I do agree with you that calculus textbooks often go overboard with notations for the derivative, and in fact I remember being taught some (like a capital D with a subscript x) that I then never saw again for the rest of my life.

But as to the question of why "mathematicians" would do this, I don't think the answer is all that mysterious: "mathematicians" is a category that includes a lot of different people in different places and there's no central committee that enforces notation standards! It's like that one XKCD comic everyone posts about inventing new standards.

ykonstant · 2024-03-13T13:38:19 1710337099

Can you share the macro?
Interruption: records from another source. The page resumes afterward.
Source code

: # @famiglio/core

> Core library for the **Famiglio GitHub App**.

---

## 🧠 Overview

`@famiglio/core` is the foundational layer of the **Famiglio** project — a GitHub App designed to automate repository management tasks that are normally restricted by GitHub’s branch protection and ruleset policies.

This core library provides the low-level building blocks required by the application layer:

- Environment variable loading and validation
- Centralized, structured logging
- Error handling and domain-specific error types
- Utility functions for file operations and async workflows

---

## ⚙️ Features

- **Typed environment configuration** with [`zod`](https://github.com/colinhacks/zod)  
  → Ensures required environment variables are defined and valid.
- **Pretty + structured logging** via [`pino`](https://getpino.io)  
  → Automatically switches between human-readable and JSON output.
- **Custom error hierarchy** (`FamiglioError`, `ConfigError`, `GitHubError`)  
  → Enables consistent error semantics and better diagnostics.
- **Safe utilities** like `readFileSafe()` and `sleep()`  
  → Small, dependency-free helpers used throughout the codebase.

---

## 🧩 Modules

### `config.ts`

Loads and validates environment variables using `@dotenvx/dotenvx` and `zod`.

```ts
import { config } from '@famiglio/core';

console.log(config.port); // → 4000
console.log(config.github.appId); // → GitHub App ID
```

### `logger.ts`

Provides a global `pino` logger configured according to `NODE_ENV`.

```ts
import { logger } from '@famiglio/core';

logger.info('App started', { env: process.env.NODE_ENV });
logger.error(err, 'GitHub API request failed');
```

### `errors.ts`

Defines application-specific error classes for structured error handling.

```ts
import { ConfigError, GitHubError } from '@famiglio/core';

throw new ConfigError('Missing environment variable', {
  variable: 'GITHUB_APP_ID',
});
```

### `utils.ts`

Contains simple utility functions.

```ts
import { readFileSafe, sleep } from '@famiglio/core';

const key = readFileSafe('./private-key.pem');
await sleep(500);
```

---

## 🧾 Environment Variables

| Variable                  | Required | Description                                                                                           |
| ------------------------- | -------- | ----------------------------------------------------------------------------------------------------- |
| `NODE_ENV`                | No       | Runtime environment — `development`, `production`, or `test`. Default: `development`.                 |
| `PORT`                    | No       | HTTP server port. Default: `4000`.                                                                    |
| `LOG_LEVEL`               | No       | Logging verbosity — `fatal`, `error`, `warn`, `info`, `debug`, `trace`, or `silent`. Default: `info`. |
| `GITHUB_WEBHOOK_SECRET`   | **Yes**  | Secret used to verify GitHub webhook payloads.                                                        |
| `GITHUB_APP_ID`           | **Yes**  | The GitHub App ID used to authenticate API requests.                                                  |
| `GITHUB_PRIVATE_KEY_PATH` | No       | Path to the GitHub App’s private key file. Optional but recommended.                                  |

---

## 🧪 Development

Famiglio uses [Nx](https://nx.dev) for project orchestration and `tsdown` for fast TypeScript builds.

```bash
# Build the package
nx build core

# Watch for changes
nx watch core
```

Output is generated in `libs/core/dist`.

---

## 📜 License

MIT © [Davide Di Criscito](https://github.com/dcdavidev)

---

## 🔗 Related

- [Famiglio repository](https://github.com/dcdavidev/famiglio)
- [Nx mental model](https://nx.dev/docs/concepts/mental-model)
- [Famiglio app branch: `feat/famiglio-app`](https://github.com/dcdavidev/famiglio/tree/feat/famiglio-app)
Merely subscripting the matrix with dimensions as in

    \begin{equation*}
     \begin{bmatrix}
      a & b & c \\
      d & e & f \\
      h & h & j \\
     \end{bmatrix}_{3 \times 3} = 5
    \end{equation*}

creates an unpleasant horizontal void in the equation.

Lucasoato · 2024-03-13T13:45:57 1710337557

Remember that if you consider the SVD for complex matrixes, you should use the Hermitian transpose and not only the usual transposition (symbol used on that page: A^T). Of course, it's the same in this case since it's considering real matrixes.

winwang · 2024-03-13T16:52:40 1710348760

Shoulda used Dirac notation :P

SpaceManNabs · 2024-03-13T15:15:34 1710342934

I have ran into this blog on my own while looking up the gumbel distribution. this is a very high quality blog. surprisingly, one of my collaborators was also credited on one of the posts. small world. it makes me wanna say the blog is even more high quality than i thought.

enthdegree · 2024-03-13T13:52:47 1710337967

Why is the matrix diagonalizable with an eigendecomposition of that form?

nicf · 2024-03-13T14:03:34 1710338614

This is the Spectral Theorem. It says (in the version for real matrices, which are what we have here) that any symmetric matrix has an orthonormal basis of eigenvectors, or equivalently that any symmetric matrix can be diagonalized via an orthogonal change of coordinates.